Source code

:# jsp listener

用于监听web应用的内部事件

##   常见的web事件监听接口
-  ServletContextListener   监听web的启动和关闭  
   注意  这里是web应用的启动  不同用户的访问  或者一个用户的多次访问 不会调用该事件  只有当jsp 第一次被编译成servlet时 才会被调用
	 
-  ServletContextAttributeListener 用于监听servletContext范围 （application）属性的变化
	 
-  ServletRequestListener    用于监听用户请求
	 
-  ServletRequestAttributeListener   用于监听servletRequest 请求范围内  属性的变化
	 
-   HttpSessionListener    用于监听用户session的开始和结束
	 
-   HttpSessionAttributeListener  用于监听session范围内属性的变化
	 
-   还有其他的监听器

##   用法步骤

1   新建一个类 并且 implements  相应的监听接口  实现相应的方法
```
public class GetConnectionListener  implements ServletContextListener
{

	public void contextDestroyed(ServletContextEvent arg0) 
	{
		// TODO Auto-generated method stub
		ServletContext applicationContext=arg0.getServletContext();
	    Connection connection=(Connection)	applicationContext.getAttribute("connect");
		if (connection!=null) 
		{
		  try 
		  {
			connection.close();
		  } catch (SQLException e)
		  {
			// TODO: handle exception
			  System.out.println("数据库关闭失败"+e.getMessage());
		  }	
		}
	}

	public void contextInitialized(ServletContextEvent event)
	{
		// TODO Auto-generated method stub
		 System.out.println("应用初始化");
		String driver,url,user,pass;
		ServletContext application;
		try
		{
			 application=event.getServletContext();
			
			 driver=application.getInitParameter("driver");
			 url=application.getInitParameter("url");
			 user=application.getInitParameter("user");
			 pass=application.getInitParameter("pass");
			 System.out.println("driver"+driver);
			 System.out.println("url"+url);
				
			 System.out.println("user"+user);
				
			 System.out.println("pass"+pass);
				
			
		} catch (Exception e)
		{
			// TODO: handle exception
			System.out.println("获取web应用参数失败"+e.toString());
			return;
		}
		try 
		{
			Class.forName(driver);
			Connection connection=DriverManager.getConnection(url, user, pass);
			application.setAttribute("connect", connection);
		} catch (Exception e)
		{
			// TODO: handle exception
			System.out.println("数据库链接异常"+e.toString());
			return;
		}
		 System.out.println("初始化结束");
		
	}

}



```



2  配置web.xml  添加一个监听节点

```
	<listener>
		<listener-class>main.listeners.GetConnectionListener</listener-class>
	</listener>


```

* _ABOUT THIS TASK_:
Every entry in the listing should be retyped exactly.

* _RESPONSE TO THE EXERCISE_:
Source code

:# jsp listener

用于监听web应用的内部事件

##   常见的web事件监听接口
-  ServletContextListener   监听web的启动和关闭  
   注意  这里是web应用的启动  不同用户的访问  或者一个用户的多次访问 不会调用该事件  只有当jsp 第一次被编译成servlet时 才会被调用
	 
-  ServletContextAttributeListener 用于监听servletContext范围 （application）属性的变化
	 
-  ServletRequestListener    用于监听用户请求
	 
-  ServletRequestAttributeListener   用于监听servletRequest 请求范围内  属性的变化
	 
-   HttpSessionListener    用于监听用户session的开始和结束
	 
-   HttpSessionAttributeListener  用于监听session范围内属性的变化
	 
-   还有其他的监听器

##   用法步骤

1   新建一个类 并且 implements  相应的监听接口  实现相应的方法
```
public class GetConnectionListener  implements ServletContextListener
{

	public void contextDestroyed(ServletContextEvent arg0) 
	{
		// TODO Auto-generated method stub
		ServletContext applicationContext=arg0.getServletContext();
	    Connection connection=(Connection)	applicationContext.getAttribute("connect");
		if (connection!=null) 
		{
		  try 
		  {
			connection.close();
		  } catch (SQLException e)
		  {
			// TODO: handle exception
			  System.out.println("数据库关闭失败"+e.getMessage());
		  }	
		}
	}

	public void contextInitialized(ServletContextEvent event)
	{
		// TODO Auto-generated method stub
		 System.out.println("应用初始化");
		String driver,url,user,pass;
		ServletContext application;
		try
		{
			 application=event.getServletContext();
			
			 driver=application.getInitParameter("driver");
			 url=application.getInitParameter("url");
			 user=application.getInitParameter("user");
			 pass=application.getInitParameter("pass");
			 System.out.println("driver"+driver);
			 System.out.println("url"+url);
				
			 System.out.println("user"+user);
				
			 System.out.println("pass"+pass);
				
			
		} catch (Exception e)
		{
			// TODO: handle exception
			System.out.println("获取web应用参数失败"+e.toString());
			return;
		}
		try 
		{
			Class.forName(driver);
			Connection connection=DriverManager.getConnection(url, user, pass);
			application.setAttribute("connect", connection);
		} catch (Exception e)
		{
			// TODO: handle exception
			System.out.println("数据库链接异常"+e.toString());
			return;
		}
		 System.out.println("初始化结束");
		
	}

}



```



2  配置web.xml  添加一个监听节点

```
	<listener>
		<listener-class>main.listeners.GetConnectionListener</listener-class>
	</listener>


```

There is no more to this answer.